[llvm] [vectorization] More flexibility for VFxIC (PR #138709)
via llvm-commits
llvm-commits at lists.llvm.org
Wed Jun 18 02:18:54 PDT 2025
llvmbot wrote:
<!--LLVM PR SUMMARY COMMENT-->
@llvm/pr-subscribers-vectorizers
@llvm/pr-subscribers-llvm-transforms
Author: Serval MARTINOT-LAGARDE (Serval6)
<details>
<summary>Changes</summary>
Vectorization factor (VF) and Interleave count (IC) are key to obtain good performance.
As of today, controlling VF and IC can be done:
(1) At compilation unit though compilers, `-mllvm -force-vector-width=8 -mllvm -force-vector-interleave=2`
(2) At loop level though pragmas, `#pragma clang loop vectorize_width(2) interleave_count(2)`
Approach (1) is only used in a "test mode": if VF is not valid it can either crash or fall back to a scalar version.

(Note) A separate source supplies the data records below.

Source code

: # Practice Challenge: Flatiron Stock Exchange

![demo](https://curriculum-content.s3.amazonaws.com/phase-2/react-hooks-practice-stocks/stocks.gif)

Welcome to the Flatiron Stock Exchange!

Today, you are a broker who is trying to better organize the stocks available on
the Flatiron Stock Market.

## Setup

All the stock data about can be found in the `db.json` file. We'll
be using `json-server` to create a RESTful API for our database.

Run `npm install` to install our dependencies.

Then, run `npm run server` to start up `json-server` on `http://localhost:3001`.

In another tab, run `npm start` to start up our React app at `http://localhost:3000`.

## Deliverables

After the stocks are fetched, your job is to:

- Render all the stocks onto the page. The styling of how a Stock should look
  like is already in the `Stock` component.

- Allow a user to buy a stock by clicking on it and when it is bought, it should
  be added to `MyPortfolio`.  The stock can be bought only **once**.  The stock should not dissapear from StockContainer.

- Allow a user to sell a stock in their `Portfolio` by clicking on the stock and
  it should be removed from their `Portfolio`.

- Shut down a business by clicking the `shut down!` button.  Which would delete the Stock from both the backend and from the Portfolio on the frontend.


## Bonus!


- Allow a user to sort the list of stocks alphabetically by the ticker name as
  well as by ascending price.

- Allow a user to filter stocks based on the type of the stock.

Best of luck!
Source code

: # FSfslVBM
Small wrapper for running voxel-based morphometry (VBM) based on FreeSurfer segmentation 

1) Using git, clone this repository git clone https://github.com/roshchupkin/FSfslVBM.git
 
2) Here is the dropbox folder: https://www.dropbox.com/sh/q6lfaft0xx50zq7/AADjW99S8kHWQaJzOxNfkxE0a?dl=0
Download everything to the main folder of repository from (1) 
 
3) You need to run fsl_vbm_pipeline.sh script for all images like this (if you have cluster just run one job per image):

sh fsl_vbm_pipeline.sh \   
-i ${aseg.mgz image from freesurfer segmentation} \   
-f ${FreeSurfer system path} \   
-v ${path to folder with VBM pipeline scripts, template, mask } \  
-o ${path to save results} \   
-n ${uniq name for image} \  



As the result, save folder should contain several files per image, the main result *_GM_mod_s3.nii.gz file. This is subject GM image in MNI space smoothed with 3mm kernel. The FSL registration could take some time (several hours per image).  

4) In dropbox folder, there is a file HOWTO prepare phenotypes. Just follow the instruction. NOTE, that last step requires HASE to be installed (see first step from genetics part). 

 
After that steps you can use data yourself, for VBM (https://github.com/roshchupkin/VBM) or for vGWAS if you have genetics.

Approach (2) is effective but can be only deployed at loop level based on user expertise. The exploration of the best combination of (VF x IC) for a given loop is architecture/machine dependent and must be done for every new architecture/machine. Thus, this is both error prone and time consuming. Also, developer only does this fine-tuning for hotspots, leaving room for improvement for other loops.
When applications are flat (e.g., weather forecast code), this approach is no longer viable since no real hotspot exists.
Based on that, we developed (see the just-accepted paper at ISC'25 [^1]) a new technique to ease the automation of testing various (VF x IC) at the compilation unit level.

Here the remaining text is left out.